Labels: Sumerian/Warner  

Producers: Chris Greatti/Zakk Cervini

Standout Cuts: Concrete/Fill the Crown/Sit / Stay

Buy: https://www.amazon.co.uk/I-Disagree-Poppy/dp/B07YCS34V8

Key Track: I Disagree

Review:

The record’s opening track, “Concrete,” is typical of her approach here. After an air-raid siren, she whispers about wanting to be buried alive, covered in concrete and turned “into a street,” before launching into a series of proggy vignettes.
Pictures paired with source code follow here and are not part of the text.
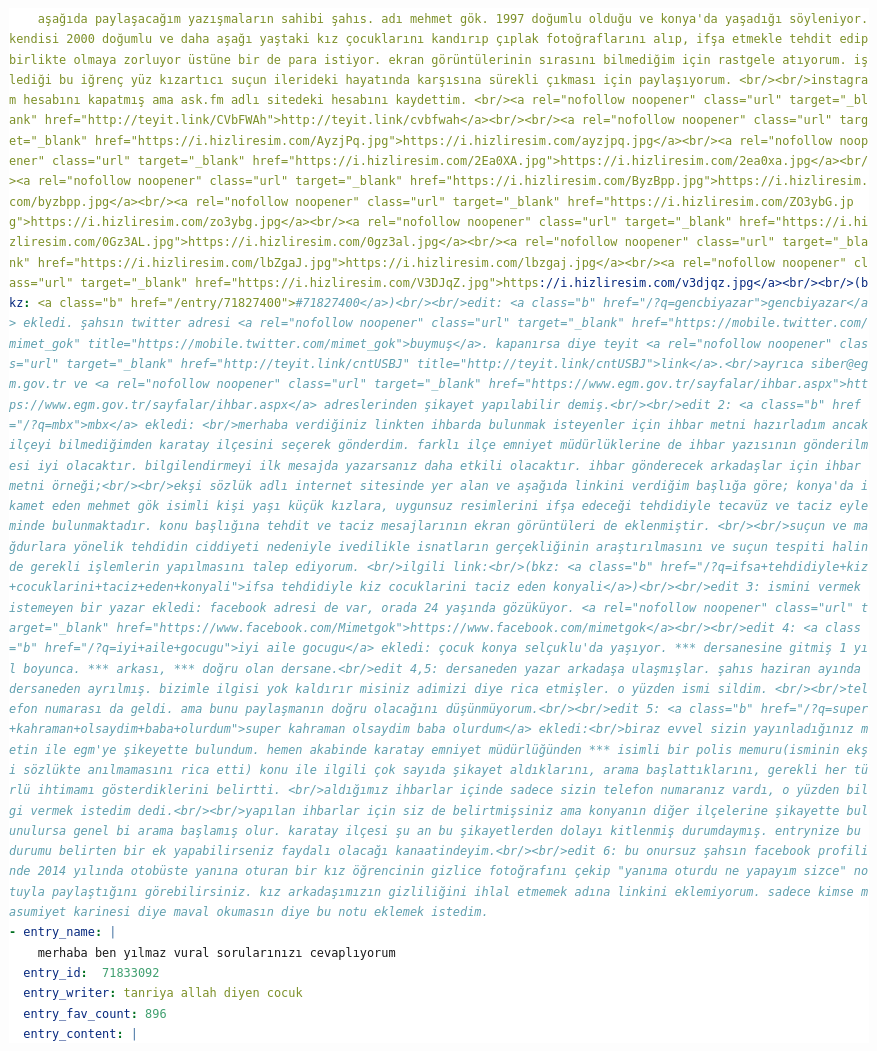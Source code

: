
 ```yaml
    aşağıda paylaşacağım yazışmaların sahibi şahıs. adı mehmet gök. 1997 doğumlu olduğu ve konya'da yaşadığı söyleniyor. kendisi 2000 doğumlu ve daha aşağı yaştaki kız çocuklarını kandırıp çıplak fotoğraflarını alıp, ifşa etmekle tehdit edip birlikte olmaya zorluyor üstüne bir de para istiyor. ekran görüntülerinin sırasını bilmediğim için rastgele atıyorum. işlediği bu iğrenç yüz kızartıcı suçun ilerideki hayatında karşısına sürekli çıkması için paylaşıyorum. <br/><br/>instagram hesabını kapatmış ama ask.fm adlı sitedeki hesabını kaydettim. <br/><a rel="nofollow noopener" class="url" target="_blank" href="http://teyit.link/CVbFWAh">http://teyit.link/cvbfwah</a><br/><br/><a rel="nofollow noopener" class="url" target="_blank" href="https://i.hizliresim.com/AyzjPq.jpg">https://i.hizliresim.com/ayzjpq.jpg</a><br/><a rel="nofollow noopener" class="url" target="_blank" href="https://i.hizliresim.com/2Ea0XA.jpg">https://i.hizliresim.com/2ea0xa.jpg</a><br/><a rel="nofollow noopener" class="url" target="_blank" href="https://i.hizliresim.com/ByzBpp.jpg">https://i.hizliresim.com/byzbpp.jpg</a><br/><a rel="nofollow noopener" class="url" target="_blank" href="https://i.hizliresim.com/ZO3ybG.jpg">https://i.hizliresim.com/zo3ybg.jpg</a><br/><a rel="nofollow noopener" class="url" target="_blank" href="https://i.hizliresim.com/0Gz3AL.jpg">https://i.hizliresim.com/0gz3al.jpg</a><br/><a rel="nofollow noopener" class="url" target="_blank" href="https://i.hizliresim.com/lbZgaJ.jpg">https://i.hizliresim.com/lbzgaj.jpg</a><br/><a rel="nofollow noopener" class="url" target="_blank" href="https://i.hizliresim.com/V3DJqZ.jpg">https://i.hizliresim.com/v3djqz.jpg</a><br/><br/>(bkz: <a class="b" href="/entry/71827400">#71827400</a>)<br/><br/>edit: <a class="b" href="/?q=gencbiyazar">gencbiyazar</a> ekledi. şahsın twitter adresi <a rel="nofollow noopener" class="url" target="_blank" href="https://mobile.twitter.com/mimet_gok" title="https://mobile.twitter.com/mimet_gok">buymuş</a>. kapanırsa diye teyit <a rel="nofollow noopener" class="url" target="_blank" href="http://teyit.link/cntUSBJ" title="http://teyit.link/cntUSBJ">link</a>.<br/>ayrıca siber@egm.gov.tr ve <a rel="nofollow noopener" class="url" target="_blank" href="https://www.egm.gov.tr/sayfalar/ihbar.aspx">https://www.egm.gov.tr/sayfalar/ihbar.aspx</a> adreslerinden şikayet yapılabilir demiş.<br/><br/>edit 2: <a class="b" href="/?q=mbx">mbx</a> ekledi: <br/>merhaba verdiğiniz linkten ihbarda bulunmak isteyenler için ihbar metni hazırladım ancak ilçeyi bilmediğimden karatay ilçesini seçerek gönderdim. farklı ilçe emniyet müdürlüklerine de ihbar yazısının gönderilmesi iyi olacaktır. bilgilendirmeyi ilk mesajda yazarsanız daha etkili olacaktır. ihbar gönderecek arkadaşlar için ihbar metni örneği;<br/><br/>ekşi sözlük adlı internet sitesinde yer alan ve aşağıda linkini verdiğim başlığa göre; konya'da ikamet eden mehmet gök isimli kişi yaşı küçük kızlara, uygunsuz resimlerini ifşa edeceği tehdidiyle tecavüz ve taciz eyleminde bulunmaktadır. konu başlığına tehdit ve taciz mesajlarının ekran görüntüleri de eklenmiştir. <br/><br/>suçun ve mağdurlara yönelik tehdidin ciddiyeti nedeniyle ivedilikle isnatların gerçekliğinin araştırılmasını ve suçun tespiti halinde gerekli işlemlerin yapılmasını talep ediyorum. <br/>ilgili link:<br/>(bkz: <a class="b" href="/?q=ifsa+tehdidiyle+kiz+cocuklarini+taciz+eden+konyali">ifsa tehdidiyle kiz cocuklarini taciz eden konyali</a>)<br/><br/>edit 3: ismini vermek istemeyen bir yazar ekledi: facebook adresi de var, orada 24 yaşında gözüküyor. <a rel="nofollow noopener" class="url" target="_blank" href="https://www.facebook.com/Mimetgok">https://www.facebook.com/mimetgok</a><br/><br/>edit 4: <a class="b" href="/?q=iyi+aile+gocugu">iyi aile gocugu</a> ekledi: çocuk konya selçuklu'da yaşıyor. *** dersanesine gitmiş 1 yıl boyunca. *** arkası, *** doğru olan dersane.<br/>edit 4,5: dersaneden yazar arkadaşa ulaşmışlar. şahıs haziran ayında dersaneden ayrılmış. bizimle ilgisi yok kaldırır misiniz adimizi diye rica etmişler. o yüzden ismi sildim. <br/><br/>telefon numarası da geldi. ama bunu paylaşmanın doğru olacağını düşünmüyorum.<br/><br/>edit 5: <a class="b" href="/?q=super+kahraman+olsaydim+baba+olurdum">super kahraman olsaydim baba olurdum</a> ekledi:<br/>biraz evvel sizin yayınladığınız metin ile egm'ye şikeyette bulundum. hemen akabinde karatay emniyet müdürlüğünden *** isimli bir polis memuru(isminin ekşi sözlükte anılmamasını rica etti) konu ile ilgili çok sayıda şikayet aldıklarını, arama başlattıklarını, gerekli her türlü ihtimamı gösterdiklerini belirtti. <br/>aldığımız ihbarlar içinde sadece sizin telefon numaranız vardı, o yüzden bilgi vermek istedim dedi.<br/><br/>yapılan ihbarlar için siz de belirtmişsiniz ama konyanın diğer ilçelerine şikayette bulunulursa genel bi arama başlamış olur. karatay ilçesi şu an bu şikayetlerden dolayı kitlenmiş durumdaymış. entrynize bu durumu belirten bir ek yapabilirseniz faydalı olacağı kanaatindeyim.<br/><br/>edit 6: bu onursuz şahsın facebook profilinde 2014 yılında otobüste yanına oturan bir kız öğrencinin gizlice fotoğrafını çekip "yanıma oturdu ne yapayım sizce" notuyla paylaştığını görebilirsiniz. kız arkadaşımızın gizliliğini ihlal etmemek adına linkini eklemiyorum. sadece kimse masumiyet karinesi diye maval okumasın diye bu notu eklemek istedim.
- entry_name: |
    merhaba ben yılmaz vural sorularınızı cevaplıyorum
  entry_id:  71833092
  entry_writer: tanriya allah diyen cocuk
  entry_fav_count: 896
  entry_content: |
```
There’s a section that sounds like the Body’s sludgy electro-metal, a paisley pop chorus that’d be at home on a Kinks record, and a series of gurgly riffs that’d rank among Slipknot’s grossest, all before culminating in what sounds like an arena crowd chanting her name, followed by a coda that sparkles like “Blank Space.” Like, say, 100 gecs or the recent Grimes singles, part of the joy in I Disagree comes in how overwhelming it is. No single passage lasts very long, which gives even the prettier moments an unstable feeling, like everything might at any moment crumble into a void of distortion and noise.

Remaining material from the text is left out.